=== What needs to be done ===
Go through the material below and count the lines in which the word "emph" occurs; the only output is the number.

=== Given records ===

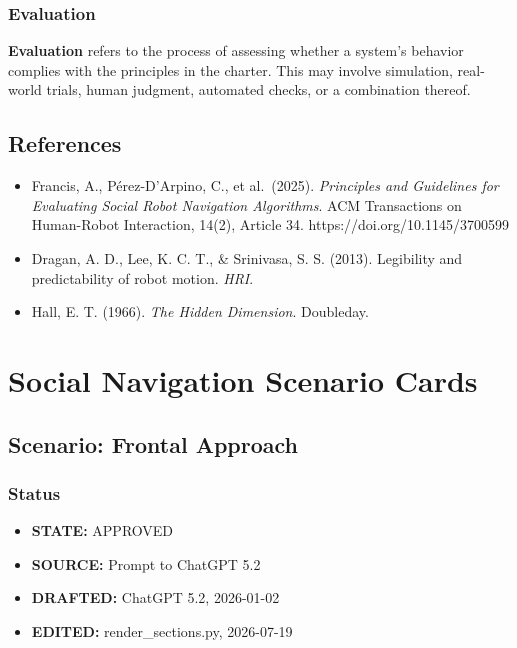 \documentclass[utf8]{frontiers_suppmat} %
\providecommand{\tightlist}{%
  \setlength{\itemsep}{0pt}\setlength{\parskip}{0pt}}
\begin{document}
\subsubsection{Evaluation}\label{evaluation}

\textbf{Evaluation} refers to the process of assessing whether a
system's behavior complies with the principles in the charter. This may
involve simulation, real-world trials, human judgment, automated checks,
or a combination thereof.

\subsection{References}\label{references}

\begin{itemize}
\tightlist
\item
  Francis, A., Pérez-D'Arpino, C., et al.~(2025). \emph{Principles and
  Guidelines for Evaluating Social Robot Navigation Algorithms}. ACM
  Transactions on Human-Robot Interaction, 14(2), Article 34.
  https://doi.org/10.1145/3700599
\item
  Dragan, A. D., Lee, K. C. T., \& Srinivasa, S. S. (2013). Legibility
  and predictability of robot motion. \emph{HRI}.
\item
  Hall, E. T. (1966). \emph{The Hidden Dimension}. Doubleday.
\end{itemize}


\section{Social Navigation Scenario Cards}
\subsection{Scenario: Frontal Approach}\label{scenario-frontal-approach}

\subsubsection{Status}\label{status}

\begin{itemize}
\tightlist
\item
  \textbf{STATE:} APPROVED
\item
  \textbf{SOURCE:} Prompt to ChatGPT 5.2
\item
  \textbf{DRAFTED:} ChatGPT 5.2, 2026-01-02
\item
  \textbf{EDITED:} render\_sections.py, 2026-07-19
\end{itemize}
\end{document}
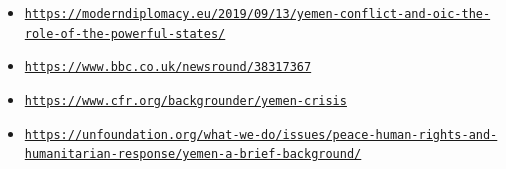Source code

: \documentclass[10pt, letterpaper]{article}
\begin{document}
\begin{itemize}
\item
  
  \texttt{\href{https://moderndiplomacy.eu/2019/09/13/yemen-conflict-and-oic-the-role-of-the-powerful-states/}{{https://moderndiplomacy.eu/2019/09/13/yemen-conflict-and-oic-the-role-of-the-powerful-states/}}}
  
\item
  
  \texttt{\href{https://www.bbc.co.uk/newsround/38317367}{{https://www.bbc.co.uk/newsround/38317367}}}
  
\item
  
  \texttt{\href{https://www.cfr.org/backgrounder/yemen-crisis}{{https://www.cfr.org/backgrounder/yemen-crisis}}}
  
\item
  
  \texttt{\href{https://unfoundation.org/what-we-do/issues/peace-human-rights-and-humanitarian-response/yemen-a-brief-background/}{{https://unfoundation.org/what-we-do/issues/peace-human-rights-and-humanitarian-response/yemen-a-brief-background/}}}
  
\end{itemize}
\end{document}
* * *
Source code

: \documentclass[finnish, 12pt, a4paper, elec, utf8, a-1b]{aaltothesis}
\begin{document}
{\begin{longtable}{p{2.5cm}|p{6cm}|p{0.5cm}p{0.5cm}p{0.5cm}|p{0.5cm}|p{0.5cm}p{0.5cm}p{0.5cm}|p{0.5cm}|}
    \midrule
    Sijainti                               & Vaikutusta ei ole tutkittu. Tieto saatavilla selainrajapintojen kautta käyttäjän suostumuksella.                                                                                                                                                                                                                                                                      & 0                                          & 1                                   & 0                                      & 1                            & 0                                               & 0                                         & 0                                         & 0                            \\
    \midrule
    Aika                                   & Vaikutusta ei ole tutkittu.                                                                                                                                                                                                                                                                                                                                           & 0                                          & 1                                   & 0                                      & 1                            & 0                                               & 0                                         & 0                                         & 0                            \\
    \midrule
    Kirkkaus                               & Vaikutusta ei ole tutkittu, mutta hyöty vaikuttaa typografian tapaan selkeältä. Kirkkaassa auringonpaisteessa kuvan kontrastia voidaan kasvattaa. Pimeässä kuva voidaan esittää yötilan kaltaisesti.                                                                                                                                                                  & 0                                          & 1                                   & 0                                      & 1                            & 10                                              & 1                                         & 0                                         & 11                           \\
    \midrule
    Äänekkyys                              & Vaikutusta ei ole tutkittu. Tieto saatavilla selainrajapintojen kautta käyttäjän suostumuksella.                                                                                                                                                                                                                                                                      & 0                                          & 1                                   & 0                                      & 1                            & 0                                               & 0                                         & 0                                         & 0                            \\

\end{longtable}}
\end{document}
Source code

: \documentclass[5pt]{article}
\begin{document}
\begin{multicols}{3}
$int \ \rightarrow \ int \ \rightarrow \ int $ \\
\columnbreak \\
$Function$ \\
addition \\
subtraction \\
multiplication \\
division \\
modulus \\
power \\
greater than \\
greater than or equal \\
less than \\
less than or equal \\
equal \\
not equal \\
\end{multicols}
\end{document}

=== Expected answer ===
3